Veja. The flagship store at 205 Mulberry Street provides a window into the brand’s thoughtful and ethical practices, and is a bold entrance for the French-based brand to introduce itself to the neighborhood. The store is stripped down and keeps many of the original locations’ details. This level of transparency and rawness is exactly what the brand is all about. The company’s mission is laid out across the walls as you walk into the store, and before you see any merchandise - reinforcing the brand’s commitment to thoughtful commerce. The in-store team is extremely well informed about the product line and what materials make up each model, and which ones are the most eco-friendly.

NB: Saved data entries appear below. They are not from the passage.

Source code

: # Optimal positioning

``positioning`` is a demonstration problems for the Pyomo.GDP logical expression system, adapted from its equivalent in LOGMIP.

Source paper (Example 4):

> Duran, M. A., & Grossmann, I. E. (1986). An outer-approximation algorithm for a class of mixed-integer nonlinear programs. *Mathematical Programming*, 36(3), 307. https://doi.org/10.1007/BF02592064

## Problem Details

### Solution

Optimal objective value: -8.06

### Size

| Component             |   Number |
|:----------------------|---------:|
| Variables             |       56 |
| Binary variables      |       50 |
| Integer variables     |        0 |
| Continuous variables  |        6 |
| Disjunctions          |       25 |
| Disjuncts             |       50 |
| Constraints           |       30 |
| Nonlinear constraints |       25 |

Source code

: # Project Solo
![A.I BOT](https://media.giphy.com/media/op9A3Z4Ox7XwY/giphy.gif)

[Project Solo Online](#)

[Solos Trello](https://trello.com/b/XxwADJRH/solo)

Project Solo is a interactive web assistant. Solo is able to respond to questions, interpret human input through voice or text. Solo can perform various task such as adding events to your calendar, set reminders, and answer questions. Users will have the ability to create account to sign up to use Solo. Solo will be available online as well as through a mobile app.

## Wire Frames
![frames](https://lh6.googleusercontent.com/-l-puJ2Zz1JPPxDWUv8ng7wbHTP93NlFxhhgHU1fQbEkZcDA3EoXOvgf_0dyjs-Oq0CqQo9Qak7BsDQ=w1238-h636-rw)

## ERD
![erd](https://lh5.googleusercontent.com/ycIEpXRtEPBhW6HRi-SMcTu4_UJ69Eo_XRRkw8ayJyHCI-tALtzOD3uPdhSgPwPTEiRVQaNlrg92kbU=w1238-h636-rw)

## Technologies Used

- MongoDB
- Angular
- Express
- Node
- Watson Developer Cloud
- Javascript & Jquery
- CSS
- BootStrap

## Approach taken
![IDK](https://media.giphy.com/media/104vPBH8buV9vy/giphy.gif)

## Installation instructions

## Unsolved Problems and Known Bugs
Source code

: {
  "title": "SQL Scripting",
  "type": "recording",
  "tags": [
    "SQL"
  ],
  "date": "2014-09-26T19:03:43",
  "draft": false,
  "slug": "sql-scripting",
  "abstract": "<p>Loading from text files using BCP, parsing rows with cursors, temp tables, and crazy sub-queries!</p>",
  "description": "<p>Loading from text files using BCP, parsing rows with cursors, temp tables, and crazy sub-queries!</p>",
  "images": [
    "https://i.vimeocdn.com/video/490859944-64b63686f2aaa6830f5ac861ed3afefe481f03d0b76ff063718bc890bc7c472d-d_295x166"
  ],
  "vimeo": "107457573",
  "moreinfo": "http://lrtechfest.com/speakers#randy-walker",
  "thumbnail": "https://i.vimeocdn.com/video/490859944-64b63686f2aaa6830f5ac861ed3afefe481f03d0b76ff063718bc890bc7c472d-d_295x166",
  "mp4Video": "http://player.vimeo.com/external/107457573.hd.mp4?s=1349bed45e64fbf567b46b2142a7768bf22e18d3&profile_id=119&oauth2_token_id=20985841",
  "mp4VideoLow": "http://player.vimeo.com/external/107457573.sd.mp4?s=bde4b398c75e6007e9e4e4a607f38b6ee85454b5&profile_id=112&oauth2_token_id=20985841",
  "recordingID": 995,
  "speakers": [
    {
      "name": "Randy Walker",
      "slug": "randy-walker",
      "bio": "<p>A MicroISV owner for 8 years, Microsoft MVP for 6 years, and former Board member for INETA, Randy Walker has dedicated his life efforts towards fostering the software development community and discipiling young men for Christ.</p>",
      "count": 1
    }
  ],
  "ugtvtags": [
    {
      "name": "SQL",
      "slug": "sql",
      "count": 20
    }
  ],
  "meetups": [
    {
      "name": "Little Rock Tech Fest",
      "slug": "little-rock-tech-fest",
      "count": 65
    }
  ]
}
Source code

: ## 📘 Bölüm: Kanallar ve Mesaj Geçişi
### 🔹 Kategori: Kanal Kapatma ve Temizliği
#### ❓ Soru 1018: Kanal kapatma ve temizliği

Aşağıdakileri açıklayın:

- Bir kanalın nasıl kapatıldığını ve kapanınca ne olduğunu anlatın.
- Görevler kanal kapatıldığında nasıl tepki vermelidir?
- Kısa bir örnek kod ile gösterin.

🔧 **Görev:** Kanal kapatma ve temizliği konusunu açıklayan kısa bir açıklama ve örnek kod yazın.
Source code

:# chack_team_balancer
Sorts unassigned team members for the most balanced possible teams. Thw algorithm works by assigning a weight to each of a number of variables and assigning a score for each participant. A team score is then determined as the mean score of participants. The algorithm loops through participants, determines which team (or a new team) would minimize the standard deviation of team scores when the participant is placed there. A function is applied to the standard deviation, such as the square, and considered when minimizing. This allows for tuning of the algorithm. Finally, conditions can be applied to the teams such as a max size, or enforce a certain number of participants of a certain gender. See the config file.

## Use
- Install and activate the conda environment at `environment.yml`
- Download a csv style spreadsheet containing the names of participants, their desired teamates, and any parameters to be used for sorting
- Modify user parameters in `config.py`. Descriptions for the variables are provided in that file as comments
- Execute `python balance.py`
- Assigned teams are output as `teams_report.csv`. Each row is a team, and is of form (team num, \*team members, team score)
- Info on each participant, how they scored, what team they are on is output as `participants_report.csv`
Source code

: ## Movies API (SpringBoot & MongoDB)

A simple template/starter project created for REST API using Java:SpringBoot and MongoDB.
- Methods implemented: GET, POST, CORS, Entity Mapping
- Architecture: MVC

Using Shopify POS, employees can easily pull up customer profiles and find their order history and shoe size from past orders. Read more about our work with Veja.
It’s clear that the DTC model has greatly shifted from 10 years ago to a digitally-native-meets-omnichannel mindset, and premium retail brands need to invest into a well balanced omnichannel approach to survive and thrive. By focusing on experience over consumption, the brands we’ve outlined above are establishing a strong foundation for years to come. They are able to maintain high LTV’s, low(ish) CAC’s, and have sustainable growth curves for the long haul. We’re grateful to be working with a bevy of brands who are taking thoughtful approaches to crafting online and offline experiences worth remembering. After all, we as humans make and keep connections to our experiences over individual purchases, and the brands that craft memorable experiences are sure to be in our hearts and wallets for a long time to come.